The net result is that each precinct does its best to push and pull the line towards its own average. At the same time, each precinct feels and is affected by every push and pull made by the other precincts, especially the ones with a lot of observations. Ultimately, the prediction line settles in such a way where:
- Each precinct is satisfied, having moved the line, even if just a little, towards its own precinct average.
- The overall average of the group is taken into account (since everyone tries to move the prediction line towards their own individual average).
So while the prediction made by a linear regression is not a conditional average in the strictest sense, it is similar to one thanks to the way each precinct tugs the prediction line towards its own average.
So What?
How do conditional averages help us better understand forecasting? Well, they are the underlying backbone of every forecast. No matter how complicated, every algorithm at its most basic level tries to identify observations that are similar in nature to the ones it is trying to make predictions for. And the predictions it makes are derivatives of the average values of the target among those most similar observations.
There are even certain algorithms, like k-nearest neighbors or linear regression using only non-ordinal categorical features, that predict explicitly via the conditional average.

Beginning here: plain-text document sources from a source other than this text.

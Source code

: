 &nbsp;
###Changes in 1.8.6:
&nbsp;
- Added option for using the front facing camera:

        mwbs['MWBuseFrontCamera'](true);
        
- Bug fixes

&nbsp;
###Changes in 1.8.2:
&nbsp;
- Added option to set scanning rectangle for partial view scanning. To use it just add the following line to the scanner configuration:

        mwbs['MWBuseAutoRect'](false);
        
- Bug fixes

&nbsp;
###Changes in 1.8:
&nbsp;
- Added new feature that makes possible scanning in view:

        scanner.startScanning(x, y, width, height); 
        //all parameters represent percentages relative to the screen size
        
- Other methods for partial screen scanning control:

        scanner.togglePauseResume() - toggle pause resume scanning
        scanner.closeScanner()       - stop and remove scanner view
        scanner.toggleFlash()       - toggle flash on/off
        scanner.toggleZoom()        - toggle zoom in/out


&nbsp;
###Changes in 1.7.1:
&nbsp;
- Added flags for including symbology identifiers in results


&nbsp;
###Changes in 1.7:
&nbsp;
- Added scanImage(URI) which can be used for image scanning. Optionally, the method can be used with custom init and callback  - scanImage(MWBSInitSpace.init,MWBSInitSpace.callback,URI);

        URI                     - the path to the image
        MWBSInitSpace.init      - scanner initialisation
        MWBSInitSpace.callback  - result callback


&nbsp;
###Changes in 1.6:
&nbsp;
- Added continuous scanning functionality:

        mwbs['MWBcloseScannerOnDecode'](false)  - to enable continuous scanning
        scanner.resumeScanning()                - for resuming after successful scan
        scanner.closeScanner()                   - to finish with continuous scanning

So there is nothing magical about a forecast – neither algorithms nor humans can transform current data into precise forecasts of the future. Rather, we are all just using what occurred in the past as a rough guide for what may happen in the future.
Key Takeaways
We should keep two things in mind when building predictive algorithms. First, since we use the past to inform our predictions of the future, context is critical. If we are in an environment that is significantly different from the available history that our model was trained with, then we cannot expect our predictions to perform well.
Second, this mental model is useful for thinking about over-fitting. We can build a model that generalizes reasonably well by following these 2 principles:
- Make sure that each conditional average includes enough observations (an average of just a few observations is more likely to be wrong than that of many). We can ensure that this is so by not including too many features – too many features (relative to the number of observations) would result in extremely fine slices, each with very few observations.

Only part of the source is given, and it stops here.